Goodbye

Go-Ji-Mal (lies)

 

"Y-Y-You don't want me?"
 
My voice cracked, but I had to ask. I had to.
I had to keep him from walking.
 
Donghae's hands was already at the doorknob.
"No, Hyukjae. I-I don't want you anymore."
 
"Is it because I'm a guy? Donghae, please. We've been together for a long while and all of a sudden you're repulsed by me, because you suddenly realised I'm a guy?!"
 
"No. Hyukjae. Listen. I'm with Yoona now. You're just... You're just not good enough for me."
 
 
I felt like a huge hole has been punched in my chest, as I watched the man I valued more than life literally walked out of my life, out of the door.

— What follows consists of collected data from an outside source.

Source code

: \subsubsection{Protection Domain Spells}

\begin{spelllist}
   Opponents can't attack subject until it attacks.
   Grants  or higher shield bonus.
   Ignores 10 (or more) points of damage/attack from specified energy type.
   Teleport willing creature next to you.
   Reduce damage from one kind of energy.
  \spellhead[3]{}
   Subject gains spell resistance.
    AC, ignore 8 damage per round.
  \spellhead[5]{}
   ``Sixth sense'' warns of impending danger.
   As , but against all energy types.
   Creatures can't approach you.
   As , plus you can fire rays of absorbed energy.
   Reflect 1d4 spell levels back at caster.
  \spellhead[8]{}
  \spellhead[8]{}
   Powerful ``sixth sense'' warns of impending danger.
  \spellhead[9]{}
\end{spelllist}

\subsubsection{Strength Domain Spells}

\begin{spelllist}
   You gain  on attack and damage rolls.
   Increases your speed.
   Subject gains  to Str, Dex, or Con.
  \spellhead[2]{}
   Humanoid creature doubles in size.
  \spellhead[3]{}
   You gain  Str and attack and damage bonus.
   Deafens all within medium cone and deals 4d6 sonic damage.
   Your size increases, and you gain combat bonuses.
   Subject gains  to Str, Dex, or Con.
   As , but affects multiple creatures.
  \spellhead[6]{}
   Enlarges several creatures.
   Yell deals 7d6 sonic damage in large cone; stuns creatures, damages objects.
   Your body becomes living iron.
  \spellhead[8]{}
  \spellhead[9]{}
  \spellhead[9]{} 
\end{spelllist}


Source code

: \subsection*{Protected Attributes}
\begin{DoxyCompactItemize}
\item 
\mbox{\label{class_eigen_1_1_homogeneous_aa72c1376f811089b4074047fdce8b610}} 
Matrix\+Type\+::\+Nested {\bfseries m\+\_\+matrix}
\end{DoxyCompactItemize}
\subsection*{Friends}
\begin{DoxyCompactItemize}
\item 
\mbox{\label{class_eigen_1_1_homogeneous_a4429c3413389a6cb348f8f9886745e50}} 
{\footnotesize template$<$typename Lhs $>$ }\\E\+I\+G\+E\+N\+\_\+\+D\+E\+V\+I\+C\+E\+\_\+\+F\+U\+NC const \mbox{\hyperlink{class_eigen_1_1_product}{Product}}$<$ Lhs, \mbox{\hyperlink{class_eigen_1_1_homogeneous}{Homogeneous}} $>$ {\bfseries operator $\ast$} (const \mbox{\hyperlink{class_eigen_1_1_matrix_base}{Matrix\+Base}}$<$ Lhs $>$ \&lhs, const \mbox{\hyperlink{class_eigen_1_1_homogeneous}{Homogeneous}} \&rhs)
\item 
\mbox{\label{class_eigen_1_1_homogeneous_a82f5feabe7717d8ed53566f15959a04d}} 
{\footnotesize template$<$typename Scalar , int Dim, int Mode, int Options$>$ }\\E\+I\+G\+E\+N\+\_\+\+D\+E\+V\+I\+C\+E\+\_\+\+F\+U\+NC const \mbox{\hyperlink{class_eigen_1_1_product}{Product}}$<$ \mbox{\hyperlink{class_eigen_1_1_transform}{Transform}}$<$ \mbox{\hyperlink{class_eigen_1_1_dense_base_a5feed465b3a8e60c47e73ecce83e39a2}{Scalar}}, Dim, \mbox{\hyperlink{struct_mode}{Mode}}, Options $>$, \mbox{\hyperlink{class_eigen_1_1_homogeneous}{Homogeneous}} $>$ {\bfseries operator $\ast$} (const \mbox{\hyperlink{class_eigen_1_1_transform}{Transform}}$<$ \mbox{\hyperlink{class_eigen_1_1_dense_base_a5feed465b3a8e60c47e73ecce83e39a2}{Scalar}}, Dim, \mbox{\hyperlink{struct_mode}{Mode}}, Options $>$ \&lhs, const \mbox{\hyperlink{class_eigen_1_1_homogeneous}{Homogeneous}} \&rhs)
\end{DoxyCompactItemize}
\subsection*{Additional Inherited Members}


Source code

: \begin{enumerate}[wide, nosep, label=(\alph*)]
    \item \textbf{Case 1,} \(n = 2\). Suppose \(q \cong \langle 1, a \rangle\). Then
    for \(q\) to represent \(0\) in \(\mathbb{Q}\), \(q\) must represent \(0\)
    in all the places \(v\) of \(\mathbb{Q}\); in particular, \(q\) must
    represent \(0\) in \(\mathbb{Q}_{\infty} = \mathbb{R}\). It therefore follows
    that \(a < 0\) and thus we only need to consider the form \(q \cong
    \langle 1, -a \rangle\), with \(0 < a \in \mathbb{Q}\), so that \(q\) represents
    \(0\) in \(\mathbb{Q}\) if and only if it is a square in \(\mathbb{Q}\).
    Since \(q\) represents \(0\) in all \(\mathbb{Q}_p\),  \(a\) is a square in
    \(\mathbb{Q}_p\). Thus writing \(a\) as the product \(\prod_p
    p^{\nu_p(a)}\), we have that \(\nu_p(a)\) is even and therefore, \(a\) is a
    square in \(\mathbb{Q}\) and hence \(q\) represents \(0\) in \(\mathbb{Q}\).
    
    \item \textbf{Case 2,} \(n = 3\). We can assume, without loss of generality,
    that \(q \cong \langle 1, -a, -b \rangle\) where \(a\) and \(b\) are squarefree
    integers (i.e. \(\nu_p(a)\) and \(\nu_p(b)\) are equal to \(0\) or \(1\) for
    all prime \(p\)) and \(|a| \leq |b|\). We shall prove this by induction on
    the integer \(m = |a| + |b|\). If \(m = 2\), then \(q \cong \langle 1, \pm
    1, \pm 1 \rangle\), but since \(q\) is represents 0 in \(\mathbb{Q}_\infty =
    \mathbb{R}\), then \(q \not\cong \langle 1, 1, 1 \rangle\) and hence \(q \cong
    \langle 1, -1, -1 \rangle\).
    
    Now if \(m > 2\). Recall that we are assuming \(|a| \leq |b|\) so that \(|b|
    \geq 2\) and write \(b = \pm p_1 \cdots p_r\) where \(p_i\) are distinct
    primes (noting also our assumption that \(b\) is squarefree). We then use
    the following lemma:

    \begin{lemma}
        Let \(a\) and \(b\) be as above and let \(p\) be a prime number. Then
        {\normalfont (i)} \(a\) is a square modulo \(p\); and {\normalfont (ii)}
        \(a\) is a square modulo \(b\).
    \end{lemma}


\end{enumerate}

Not even giving me as much as a backward glance.
 
My legs crumbled when the door shut. 
I heard a scream filled with pain and anguish and clapped my hands over my mouth, realizing that the horrible noise was coming from me.
 
I curled up upon the cold wooden floor, my teeth sinking in to my hand as I muffled the sobs, the screams, the pleas for the man who has left.
 
I could taste the metallic copper of blood, but the pain that I was supposed to feel didnt come as the overwhelming emotional pain washed through me again and again.
 
All this while...Donghae. 
My Donghae.
 
I vaguely register the sound of the door opening or Leeteuk hyung and Sungmin hyung grabbing my hand away from my mouth, as Kangin hyung carried me easily as if I was a feather and placed me upon my bed.
 
The tears never stopped, nor did the pain.

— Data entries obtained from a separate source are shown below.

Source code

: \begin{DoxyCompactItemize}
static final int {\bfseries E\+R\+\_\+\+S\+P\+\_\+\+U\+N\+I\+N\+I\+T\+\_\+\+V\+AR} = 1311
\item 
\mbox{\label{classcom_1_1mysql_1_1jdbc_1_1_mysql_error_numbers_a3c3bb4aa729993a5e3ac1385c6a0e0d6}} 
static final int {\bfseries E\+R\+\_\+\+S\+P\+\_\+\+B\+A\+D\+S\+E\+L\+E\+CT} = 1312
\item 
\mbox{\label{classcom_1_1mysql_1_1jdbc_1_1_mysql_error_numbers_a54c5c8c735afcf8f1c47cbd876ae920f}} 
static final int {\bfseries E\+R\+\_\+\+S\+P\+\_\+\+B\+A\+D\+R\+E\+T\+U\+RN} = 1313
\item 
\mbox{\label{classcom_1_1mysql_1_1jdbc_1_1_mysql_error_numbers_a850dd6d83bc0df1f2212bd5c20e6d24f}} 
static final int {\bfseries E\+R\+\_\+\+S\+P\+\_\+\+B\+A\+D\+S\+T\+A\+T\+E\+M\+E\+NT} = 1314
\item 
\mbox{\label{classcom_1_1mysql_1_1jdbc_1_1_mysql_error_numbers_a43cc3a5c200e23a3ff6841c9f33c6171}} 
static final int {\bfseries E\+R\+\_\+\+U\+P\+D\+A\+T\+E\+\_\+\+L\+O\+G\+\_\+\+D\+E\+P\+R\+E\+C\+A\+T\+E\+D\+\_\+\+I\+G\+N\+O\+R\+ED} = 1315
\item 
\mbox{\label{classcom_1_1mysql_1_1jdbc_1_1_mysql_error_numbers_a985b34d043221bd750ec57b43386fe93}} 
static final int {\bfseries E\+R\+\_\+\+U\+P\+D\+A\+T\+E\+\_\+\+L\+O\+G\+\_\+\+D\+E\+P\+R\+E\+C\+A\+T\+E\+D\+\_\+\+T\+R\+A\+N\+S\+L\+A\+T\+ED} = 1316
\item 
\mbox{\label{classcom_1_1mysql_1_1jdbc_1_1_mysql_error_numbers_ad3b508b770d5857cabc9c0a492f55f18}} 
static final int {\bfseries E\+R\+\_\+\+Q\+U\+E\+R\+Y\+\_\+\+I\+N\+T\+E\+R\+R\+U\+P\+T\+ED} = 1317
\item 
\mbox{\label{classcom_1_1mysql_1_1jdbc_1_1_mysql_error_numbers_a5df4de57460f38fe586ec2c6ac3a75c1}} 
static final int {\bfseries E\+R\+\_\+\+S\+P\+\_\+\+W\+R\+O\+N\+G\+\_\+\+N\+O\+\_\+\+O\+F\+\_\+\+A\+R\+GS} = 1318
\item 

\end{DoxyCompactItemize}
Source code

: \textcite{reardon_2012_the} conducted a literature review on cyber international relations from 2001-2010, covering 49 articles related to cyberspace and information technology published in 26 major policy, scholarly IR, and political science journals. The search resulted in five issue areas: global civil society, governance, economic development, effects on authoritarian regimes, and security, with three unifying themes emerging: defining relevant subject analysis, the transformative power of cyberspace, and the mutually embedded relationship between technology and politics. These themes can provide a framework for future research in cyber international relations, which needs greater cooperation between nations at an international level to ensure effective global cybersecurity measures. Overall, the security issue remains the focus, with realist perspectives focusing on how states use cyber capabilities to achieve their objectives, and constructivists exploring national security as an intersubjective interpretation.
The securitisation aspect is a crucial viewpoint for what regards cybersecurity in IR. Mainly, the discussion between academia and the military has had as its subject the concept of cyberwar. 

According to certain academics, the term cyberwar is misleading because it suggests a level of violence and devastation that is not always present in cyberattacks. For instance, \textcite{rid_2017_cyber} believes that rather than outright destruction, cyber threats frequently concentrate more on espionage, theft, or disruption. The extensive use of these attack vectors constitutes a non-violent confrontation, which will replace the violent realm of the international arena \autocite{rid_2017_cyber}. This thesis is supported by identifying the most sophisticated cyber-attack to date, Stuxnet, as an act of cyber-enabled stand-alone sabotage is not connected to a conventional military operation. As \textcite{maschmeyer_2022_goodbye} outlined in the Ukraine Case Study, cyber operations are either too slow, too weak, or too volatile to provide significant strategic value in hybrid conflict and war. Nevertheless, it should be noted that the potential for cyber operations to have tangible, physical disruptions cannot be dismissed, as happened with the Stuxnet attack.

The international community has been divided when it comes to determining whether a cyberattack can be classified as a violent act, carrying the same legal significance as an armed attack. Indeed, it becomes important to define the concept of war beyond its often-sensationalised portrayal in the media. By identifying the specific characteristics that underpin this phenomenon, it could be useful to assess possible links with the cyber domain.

I couldn't hear anything over the thoughts, the words, the sobbing that was coming from me.
It was suffocating
I felt hopeless,useless.
I was in so much pain, I'd rather be off dead.
 
It's too early for separation.
There's still so many things I want to do.
There's still so many words I have to say.

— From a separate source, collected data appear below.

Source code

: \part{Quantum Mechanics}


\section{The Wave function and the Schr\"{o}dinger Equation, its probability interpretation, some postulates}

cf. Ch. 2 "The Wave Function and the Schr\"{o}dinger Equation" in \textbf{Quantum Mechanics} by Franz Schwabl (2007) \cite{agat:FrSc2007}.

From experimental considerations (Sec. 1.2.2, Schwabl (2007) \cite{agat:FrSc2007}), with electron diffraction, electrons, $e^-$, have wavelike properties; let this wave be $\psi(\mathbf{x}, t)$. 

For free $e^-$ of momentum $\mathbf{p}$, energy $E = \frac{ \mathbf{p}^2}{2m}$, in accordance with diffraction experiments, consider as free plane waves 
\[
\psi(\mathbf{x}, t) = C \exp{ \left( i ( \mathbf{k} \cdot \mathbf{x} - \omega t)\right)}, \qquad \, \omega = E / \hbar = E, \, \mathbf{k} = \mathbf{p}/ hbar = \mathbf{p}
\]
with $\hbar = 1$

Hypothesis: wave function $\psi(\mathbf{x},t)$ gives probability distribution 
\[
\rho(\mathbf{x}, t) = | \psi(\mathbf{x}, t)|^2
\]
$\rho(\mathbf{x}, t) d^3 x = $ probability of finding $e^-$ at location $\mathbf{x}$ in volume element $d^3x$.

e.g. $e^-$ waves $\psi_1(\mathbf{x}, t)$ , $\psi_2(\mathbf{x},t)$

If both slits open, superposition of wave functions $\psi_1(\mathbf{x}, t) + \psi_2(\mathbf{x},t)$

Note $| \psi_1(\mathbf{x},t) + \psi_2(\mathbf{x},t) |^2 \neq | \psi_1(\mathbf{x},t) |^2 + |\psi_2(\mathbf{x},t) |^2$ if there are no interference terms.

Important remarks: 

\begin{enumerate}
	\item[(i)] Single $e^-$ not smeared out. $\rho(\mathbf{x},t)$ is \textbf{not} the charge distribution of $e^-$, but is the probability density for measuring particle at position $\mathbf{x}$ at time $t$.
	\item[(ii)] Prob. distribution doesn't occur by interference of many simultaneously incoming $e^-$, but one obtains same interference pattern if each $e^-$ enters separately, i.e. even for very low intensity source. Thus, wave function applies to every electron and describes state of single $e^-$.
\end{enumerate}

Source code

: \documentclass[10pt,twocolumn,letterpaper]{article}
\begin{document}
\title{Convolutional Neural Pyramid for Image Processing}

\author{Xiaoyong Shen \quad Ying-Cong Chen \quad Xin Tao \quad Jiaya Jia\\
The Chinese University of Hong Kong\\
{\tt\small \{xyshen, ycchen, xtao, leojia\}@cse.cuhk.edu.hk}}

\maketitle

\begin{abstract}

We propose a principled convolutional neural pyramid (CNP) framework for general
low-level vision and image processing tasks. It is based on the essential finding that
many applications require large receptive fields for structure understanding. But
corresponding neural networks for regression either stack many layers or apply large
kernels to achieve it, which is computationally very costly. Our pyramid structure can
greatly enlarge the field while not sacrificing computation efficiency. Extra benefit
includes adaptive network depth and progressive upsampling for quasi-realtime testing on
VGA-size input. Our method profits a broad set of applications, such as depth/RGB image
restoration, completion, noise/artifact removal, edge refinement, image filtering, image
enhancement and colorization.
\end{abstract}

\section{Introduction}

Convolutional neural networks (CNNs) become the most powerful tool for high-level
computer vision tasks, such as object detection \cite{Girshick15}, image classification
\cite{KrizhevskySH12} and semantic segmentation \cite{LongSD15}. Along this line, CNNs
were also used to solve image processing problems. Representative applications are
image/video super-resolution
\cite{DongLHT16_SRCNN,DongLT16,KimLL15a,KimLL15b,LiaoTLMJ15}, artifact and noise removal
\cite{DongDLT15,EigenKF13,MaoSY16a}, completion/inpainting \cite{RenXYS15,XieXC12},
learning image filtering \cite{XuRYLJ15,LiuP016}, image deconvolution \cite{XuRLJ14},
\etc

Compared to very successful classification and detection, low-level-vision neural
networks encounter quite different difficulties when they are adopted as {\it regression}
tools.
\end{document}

There's still so many things, words. 
But the man was gone.
 
 
"Hyuk-ah. I'm here for you. Please, don't do this to yourself. We're still here for you, Hyukjae. We will always be. W-Whatever Donghae did, it's for the best. The public. ..they won't accept it." 
The soft whisper of Teuk hyung hit my ears as he brushed the bangs away from my eyes, caressing my cheeks.
 
I thought it was impossible, but the pain in my chest seemed to have magnified.
Was it really wrong to love Donghae? To love someone from the same ? Why do everyone make it sound like a crime. 
Was it really wrong when it felt so perfect to have love someone like him?
 
"I love him, Teuk hyung. So much." I tried to emphasize my words, as if the way I was behaving wasn't enough to show that.
 
"Hyukkie.. You'll get over it." Sungmin hyung persuaded, his hands holding onto my bandaged one.
 
It was madness. 
I feel like I'm talking but nobody hears me. 
They only hear things they want to hear.
 
Let me tear your heart out and see if you'll ever get over it, if you'll ever be okay, I wanted to rebuked.
But I removed my hands away, my eyes unsettlingly empty as I glared at them.
I turned and faced the wall, drained of anymore arguments that would lead to screaming and crying.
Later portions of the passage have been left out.